### Records to use

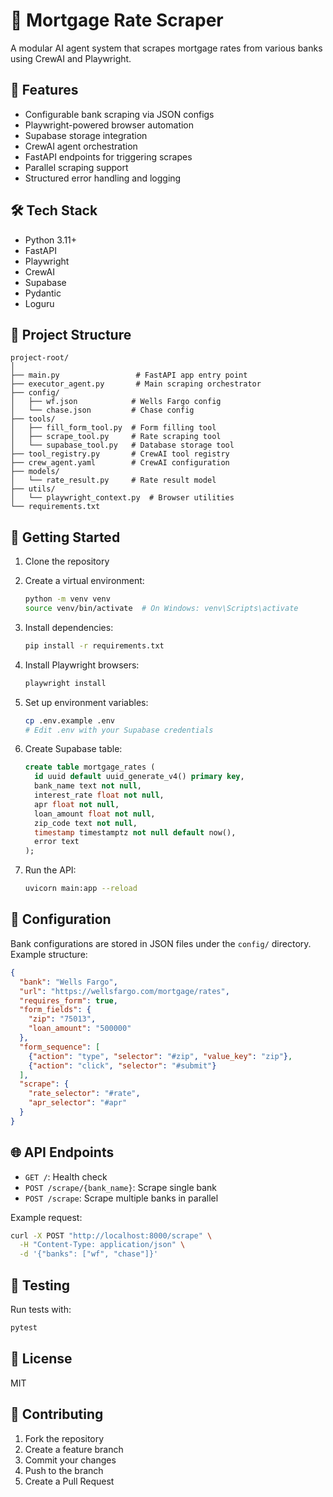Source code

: # 🏦 Mortgage Rate Scraper

A modular AI agent system that scrapes mortgage rates from various banks using CrewAI and Playwright.

## 🌟 Features

- Configurable bank scraping via JSON configs
- Playwright-powered browser automation
- Supabase storage integration
- CrewAI agent orchestration
- FastAPI endpoints for triggering scrapes
- Parallel scraping support
- Structured error handling and logging

## 🛠️ Tech Stack

- Python 3.11+
- FastAPI
- Playwright
- CrewAI
- Supabase
- Pydantic
- Loguru

## 📁 Project Structure

```
project-root/
│
├── main.py                 # FastAPI app entry point
├── executor_agent.py       # Main scraping orchestrator
├── config/
│   ├── wf.json            # Wells Fargo config
│   └── chase.json         # Chase config
├── tools/
│   ├── fill_form_tool.py  # Form filling tool
│   ├── scrape_tool.py     # Rate scraping tool
│   └── supabase_tool.py   # Database storage tool
├── tool_registry.py       # CrewAI tool registry
├── crew_agent.yaml        # CrewAI configuration
├── models/
│   └── rate_result.py     # Rate result model
├── utils/
│   └── playwright_context.py  # Browser utilities
└── requirements.txt
```

## 🚀 Getting Started

1. Clone the repository
2. Create a virtual environment:
   ```bash
   python -m venv venv
   source venv/bin/activate  # On Windows: venv\Scripts\activate
   ```

3. Install dependencies:
   ```bash
   pip install -r requirements.txt
   ```

4. Install Playwright browsers:
   ```bash
   playwright install
   ```

5. Set up environment variables:
   ```bash
   cp .env.example .env
   # Edit .env with your Supabase credentials
   ```

6. Create Supabase table:
   ```sql
   create table mortgage_rates (
     id uuid default uuid_generate_v4() primary key,
     bank_name text not null,
     interest_rate float not null,
     apr float not null,
     loan_amount float not null,
     zip_code text not null,
     timestamp timestamptz not null default now(),
     error text
   );
   ```

7. Run the API:
   ```bash
   uvicorn main:app --reload
   ```

## 🔧 Configuration

Bank configurations are stored in JSON files under the `config/` directory. Example structure:

```json
{
  "bank": "Wells Fargo",
  "url": "https://wellsfargo.com/mortgage/rates",
  "requires_form": true,
  "form_fields": {
    "zip": "75013",
    "loan_amount": "500000"
  },
  "form_sequence": [
    {"action": "type", "selector": "#zip", "value_key": "zip"},
    {"action": "click", "selector": "#submit"}
  ],
  "scrape": {
    "rate_selector": "#rate",
    "apr_selector": "#apr"
  }
}
```

## 🌐 API Endpoints

- `GET /`: Health check
- `POST /scrape/{bank_name}`: Scrape single bank
- `POST /scrape`: Scrape multiple banks in parallel

Example request:
```bash
curl -X POST "http://localhost:8000/scrape" \
  -H "Content-Type: application/json" \
  -d '{"banks": ["wf", "chase"]}'
```

## 🧪 Testing

Run tests with:
```bash
pytest
```

## 📝 License

MIT

## 🤝 Contributing

1. Fork the repository
2. Create a feature branch
3. Commit your changes
4. Push to the branch
5. Create a Pull Request 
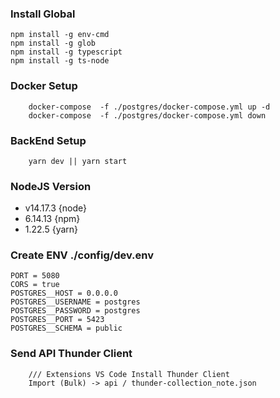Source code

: ### Install Global
```
npm install -g env-cmd
npm install -g glob
npm install -g typescript
npm install -g ts-node
```

### Docker Setup
```
    docker-compose  -f ./postgres/docker-compose.yml up -d    
    docker-compose  -f ./postgres/docker-compose.yml down
```

### BackEnd Setup
```
    yarn dev || yarn start
```

### NodeJS Version
- v14.17.3 {node}
- 6.14.13 {npm}
- 1.22.5 {yarn}

### Create ENV ./config/dev.env
```
PORT = 5080
CORS = true
POSTGRES__HOST = 0.0.0.0
POSTGRES__USERNAME = postgres
POSTGRES__PASSWORD = postgres
POSTGRES__PORT = 5423
POSTGRES__SCHEMA = public
```

### Send API Thunder Client 
```
    /// Extensions VS Code Install Thunder Client
    Import (Bulk) -> api / thunder-collection_note.json
```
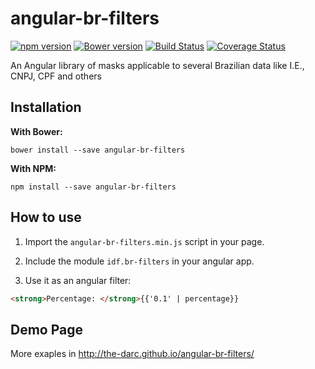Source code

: angular-br-filters
==================
[![npm version](https://badge.fury.io/js/angular-br-filters.svg)](http://badge.fury.io/js/angular-br-filters)
[![Bower version](https://badge.fury.io/bo/angular-br-filters.svg)](http://badge.fury.io/bo/angular-br-filters)
[![Build Status](https://travis-ci.org/the-darc/angular-br-filters.svg)](https://travis-ci.org/the-darc/angular-br-filters)
[![Coverage Status](https://coveralls.io/repos/the-darc/angular-br-filters/badge.svg)](https://coveralls.io/r/the-darc/angular-br-filters)

An Angular library of masks applicable to several Brazilian data like I.E., CNPJ, CPF and others

Installation
------------

**With Bower:**

```
bower install --save angular-br-filters
```

**With NPM:**

```
npm install --save angular-br-filters
```

How to use
----------

1. Import the ```angular-br-filters.min.js``` script in your page.

2. Include the module ```idf.br-filters``` in your angular app.

3. Use it as an angular filter:

```html
<strong>Percentage: </strong>{{'0.1' | percentage}}
```

Demo Page
---------

More exaples in http://the-darc.github.io/angular-br-filters/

######

- _What you need to do_
All lines in the data that contain the word "darc" should be copied.

- _Answer for this exercise_
[![Build Status](https://travis-ci.org/the-darc/angular-br-filters.svg)](https://travis-ci.org/the-darc/angular-br-filters)
[![Coverage Status](https://coveralls.io/repos/the-darc/angular-br-filters/badge.svg)](https://coveralls.io/r/the-darc/angular-br-filters)
More exaples in http://the-darc.github.io/angular-br-filters/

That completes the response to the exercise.